L’arménien classique a hérité de l’indo-européen son système des déclinaisons pour le nom. Sur les huit cas originels, l’arménien classique a été une des langues les plus conservatrices, puisqu’elle avait à sa disposition sept cas, avec certains syncrétismes différents selon les classes flexionnelles, qui étaient : le nominatif, l’accusatif, le génitif, le datif, le locatif, l’ablatif et l’instrumental. Seul le vocatif avait disparu. En arménien moderne, ce système s’est un peu plus simplifié et on ne compte, après regroupements, plus que quatre ou cinq cas 50 pour décliner le nom : le cas direct (qui regroupe le nominatif et l’accusatif), le génitif/datif, l’ablatif et l’instrumental. Il faudra ajouter pour l’arménien oriental le locatif, qui n’existe pas en occidental.

Une fois de plus, nous ne présenterons pas tous les types de déclinaisons possibles ainsi que les irrégularités qu’elles comportent, mais nous évoquerons le système nominal le plus fréquent et surtout les différences qu’il contient lorsque l’on passe d’une variante à l’autre.

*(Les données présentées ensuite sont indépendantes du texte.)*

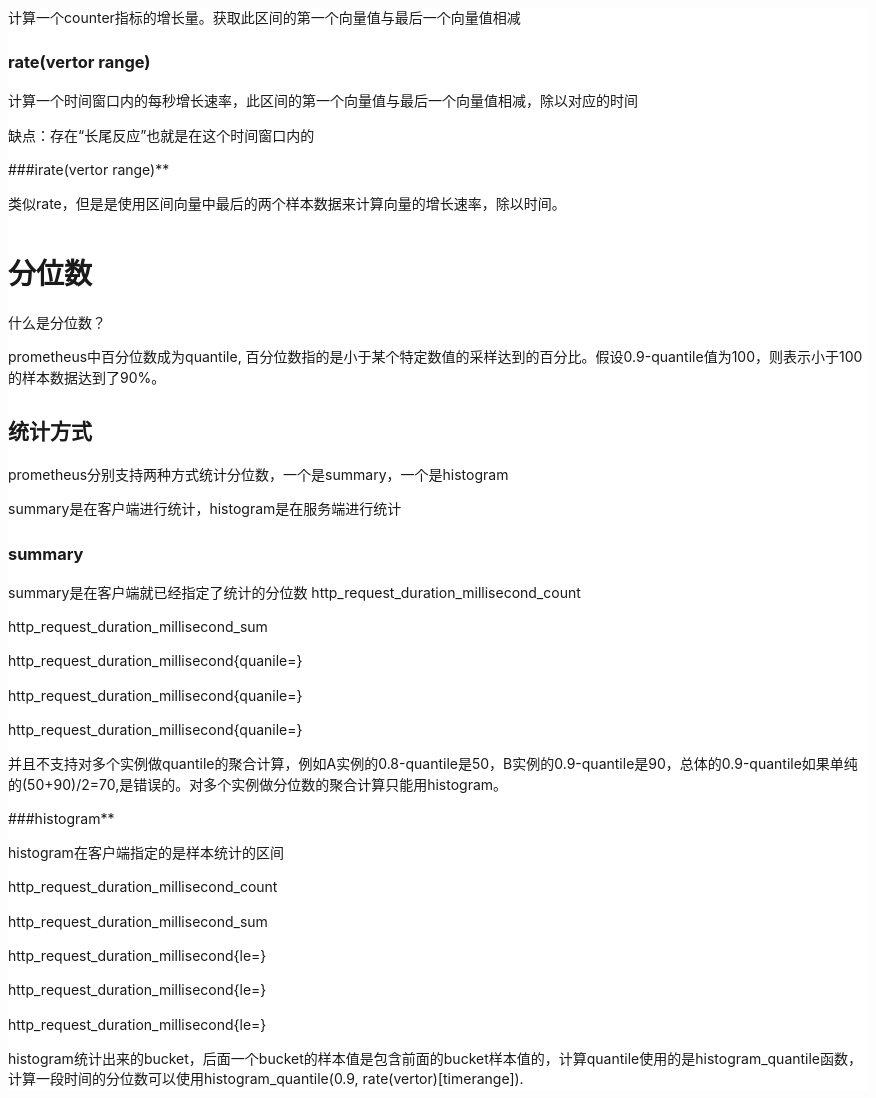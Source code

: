 计算一个counter指标的增长量。获取此区间的第一个向量值与最后一个向量值相减

### **rate(vertor range)**

计算一个时间窗口内的每秒增长速率，此区间的第一个向量值与最后一个向量值相减，除以对应的时间

缺点：存在“长尾反应”也就是在这个时间窗口内的

###irate(vertor range)**

类似rate，但是是使用区间向量中最后的两个样本数据来计算向量的增长速率，除以时间。





# 分位数

什么是分位数？

prometheus中百分位数成为quantile, 百分位数指的是小于某个特定数值的采样达到的百分比。假设0.9-quantile值为100，则表示小于100的样本数据达到了90%。

## **统计方式**

prometheus分别支持两种方式统计分位数，一个是summary，一个是histogram

summary是在客户端进行统计，histogram是在服务端进行统计

### **summary**

summary是在客户端就已经指定了统计的分位数
http_request_duration_millisecond_count

http_request_duration_millisecond_sum

http_request_duration_millisecond{quanile=}

http_request_duration_millisecond{quanile=}

http_request_duration_millisecond{quanile=}

并且不支持对多个实例做quantile的聚合计算，例如A实例的0.8-quantile是50，B实例的0.9-quantile是90，总体的0.9-quantile如果单纯的(50+90)/2=70,是错误的。对多个实例做分位数的聚合计算只能用histogram。

###histogram**

histogram在客户端指定的是样本统计的区间

http_request_duration_millisecond_count

http_request_duration_millisecond_sum

http_request_duration_millisecond{le=}

http_request_duration_millisecond{le=}

http_request_duration_millisecond{le=}

histogram统计出来的bucket，后面一个bucket的样本值是包含前面的bucket样本值的，计算quantile使用的是histogram_quantile函数，计算一段时间的分位数可以使用histogram_quantile(0.9, rate(vertor)[timerange]).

Les diverses déclinaisons marquent leurs variations au niveau du génitif. La déclinaison la plus fréquente, tout du moins pour l’arménien occidental, est la première, avec le génitif en -i. Voici ce que dit Feydit (1969 : 58) à son propos, dans son manuel d’arménien occidental moderne :

‘C’est la plus riche de toutes, à tel point que les autres pourraient presque, maintenant, être considérées comme des exceptions. De plus, il y a une tendance très forte à unifier les déclinaisons et à les ramener toutes à un seul type : celui de la première.’

Apparemment, l’arménien oriental ne suit pas la même tendance d’unification ; il conserve les irrégularités, nombreuses, telles quelles. Malgré tout, la déclinaison du premier type semble également la plus courante. Le schéma du syntagme nominal est le suivant :

Morphologie agglutinante  : N+ pl + cas + DEF 51 (postp 52 )

Concernant le premier modèle que nous présentons, les différences qui vont nous intéresser porterons sur trois cas : le génitif/datif, dans sa forme au pluriel, l’ablatif et le locatif. Nous allons exposer tous les cas et détailler davantage ceux qui nous intéressent.

Voici le tableau récapitulatif de cette première déclinaison :

Le premier cas, dans lequel sont regroupés à la fois le nominatif et l’accusatif, est également appelé « cas direct », direct parce qu’il désigne un argument direct du verbe en opposition aux cas obliques qui désignent des satellites du verbe.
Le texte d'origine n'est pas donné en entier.